HarryShomer / LPFormer

Implementation of the KDD'24 paper "LPFormer: An Adaptive Graph Transformer for Link Prediction"
https://arxiv.org/abs/2310.11009
9 stars 3 forks source link

device setting issue #2

Closed boxorange closed 3 months ago

boxorange commented 3 months ago

Hi,

When I set device to a different number (e.g., 0~3 in case of 4 GPUs) such as --device 1 other than --device 0, I get this error. Do you have any thoughts on what might be causing it? Does some part of the code need to be modified?

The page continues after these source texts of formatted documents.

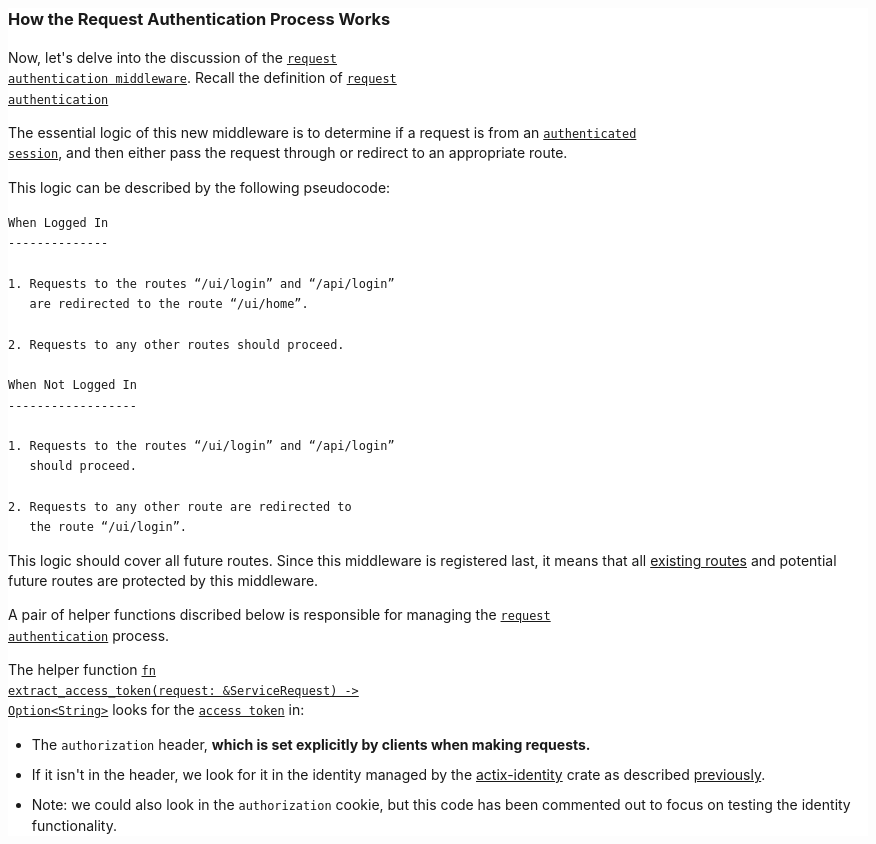 
<h3 style="color:teal;text-transform: none;">
  <a id="request-authentication-works">How the Request Authentication Process Works</a>
</h3>

Now, let's delve into the discussion of the 
<a href="#definition-request-auth-middleware"><code>request authentication middleware</code></a>.
Recall the definition of 
<a href="#definition-request-auth"><code>request authentication</code></a>

The essential logic of this new middleware is to determine if a request is from an
<a href="#definition-authenticated-session"><code>authenticated session</code></a>, 
and then either pass the request through or redirect to an appropriate route.

This logic can be described by the following pseudocode:

```
When Logged In
--------------

1. Requests to the routes “/ui/login” and “/api/login”
   are redirected to the route “/ui/home”.
   
2. Requests to any other routes should proceed.

When Not Logged In
------------------

1. Requests to the routes “/ui/login” and “/api/login” 
   should proceed.
   
2. Requests to any other route are redirected to 
   the route “/ui/login”.
```

This logic should cover all future routes. Since this middleware is registered last, 
it means that all <a href="#issues-covered-existing-routes">existing routes</a>
and potential future routes are protected by this middleware. 

A pair of helper functions discribed below is responsible for managing the 
<a href="#definition-request-auth"><code>request authentication</code></a> process.

<a id="request-authentication-works-extract-access-token"></a>
The helper function 
<a href="https://github.com/behai-nguyen/rust_web_01/blob/86d2a4d902c5b8f585cea9407720dcc93fcf6a51/src/auth_middleware.rs#L57" 
title="Helper function to extract access token" target="_blank"><code>fn extract_access_token(request: &ServiceRequest) -> Option&lt;String></code></a> 
looks for the <a href="#definition-access-token"><code>access token</code></a> in:

<ul>
<li style="margin-top:10px;">
The <code>authorization</code> header, 
<strong>which is set explicitly by clients when making requests.</strong>
</li>
<li style="margin-top:10px;">
If it isn't in the header, we look for it in the identity managed by the 
<a href="https://docs.rs/actix-identity/latest/actix_identity/" title="Crate actix_identity" target="_blank">actix-identity</a> 
crate as described 
<a href="#the-login-process-api-login-step-four">previously</a>.
</li>
<li style="margin-top:10px;">
Note: we could also look in the <code>authorization</code> cookie, but this code has been commented out to focus on testing the identity functionality.
</li>
</ul>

Traceback (most recent call last):
  File "/home/ac.gpark/LPFormer/src/run.py", line 328, in <module>
    main()
  File "/home/ac.gpark/LPFormer/src/run.py", line 324, in main
    run_model(args)
  File "/home/ac.gpark/LPFormer/src/run.py", line 243, in run_model
    train_data(cmd_args, args, data, device, verbose = not cmd_args.non_verbose)
  File "/home/ac.gpark/LPFormer/src/train/train_model.py", line 197, in train_data
    best_valid = train_loop(args, train_args, data, device, loggers, seed, run_save_name, verbose)
  File "/home/ac.gpark/LPFormer/src/train/train_model.py", line 111, in train_loop
    loss = train_epoch(model, score_func, data, optimizer, args, device)
  File "/home/ac.gpark/LPFormer/src/train/train_model.py", line 59, in train_epoch
    h = model(edges, adj_prop=masked_adjt, adj_mask=masked_adj)
  File "/home/ac.gpark/anaconda3/envs/ness/lib/python3.9/site-packages/torch/nn/modules/module.py", line 1518, in _wrapped_call_impl
    return self._call_impl(*args, **kwargs)
  File "/home/ac.gpark/anaconda3/envs/ness/lib/python3.9/site-packages/torch/nn/modules/module.py", line 1527, in _call_impl
    return forward_call(*args, **kwargs)
  File "/home/ac.gpark/LPFormer/src/models/link_transformer.py", line 116, in forward
    X_node = self.propagate(adj_prop, test_set)
  File "/home/ac.gpark/LPFormer/src/models/link_transformer.py", line 142, in propagate
    X_node = self.node_encoder(x, adj, test_set)
  File "/home/ac.gpark/anaconda3/envs/ness/lib/python3.9/site-packages/torch/nn/modules/module.py", line 1518, in _wrapped_call_impl
    return self._call_impl(*args, **kwargs)
  File "/home/ac.gpark/anaconda3/envs/ness/lib/python3.9/site-packages/torch/nn/modules/module.py", line 1527, in _call_impl
    return forward_call(*args, **kwargs)
  File "/home/ac.gpark/LPFormer/src/modules/node_encoder.py", line 42, in forward
    X_gnn = self.gnn_encoder(features, adj_t)
  File "/home/ac.gpark/anaconda3/envs/ness/lib/python3.9/site-packages/torch/nn/modules/module.py", line 1518, in _wrapped_call_impl
    return self._call_impl(*args, **kwargs)
  File "/home/ac.gpark/anaconda3/envs/ness/lib/python3.9/site-packages/torch/nn/modules/module.py", line 1527, in _call_impl
    return forward_call(*args, **kwargs)
  File "/home/ac.gpark/LPFormer/src/models/other_models.py", line 66, in forward
    xi = conv(x, adj_t)
  File "/home/ac.gpark/anaconda3/envs/ness/lib/python3.9/site-packages/torch/nn/modules/module.py", line 1518, in _wrapped_call_impl
    return self._call_impl(*args, **kwargs)
  File "/home/ac.gpark/anaconda3/envs/ness/lib/python3.9/site-packages/torch/nn/modules/module.py", line 1527, in _call_impl
    return forward_call(*args, **kwargs)
  File "/home/ac.gpark/anaconda3/envs/ness/lib/python3.9/site-packages/torch_geometric/nn/conv/gcn_conv.py", line 233, in forward
    edge_index = gcn_norm(  # yapf: disable
  File "/home/ac.gpark/anaconda3/envs/ness/lib/python3.9/site-packages/torch_geometric/nn/conv/gcn_conv.py", line 56, in gcn_norm
    adj_t = torch_sparse.fill_diag(adj_t, fill_value)
  File "/home/ac.gpark/anaconda3/envs/ness/lib/python3.9/site-packages/torch_sparse/diag.py", line 92, in fill_diag
    return set_diag(src, value.new_full(sizes, fill_value), k)
  File "/home/ac.gpark/anaconda3/envs/ness/lib/python3.9/site-packages/torch_sparse/diag.py", line 49, in set_diag
    new_row[mask] = row
RuntimeError: shape mismatch: value tensor of shape [2483110] cannot be broadcast to indexing result of shape [0]
HarryShomer commented 3 months ago

Closing since it's mentioned in #1. We'll deal with it there.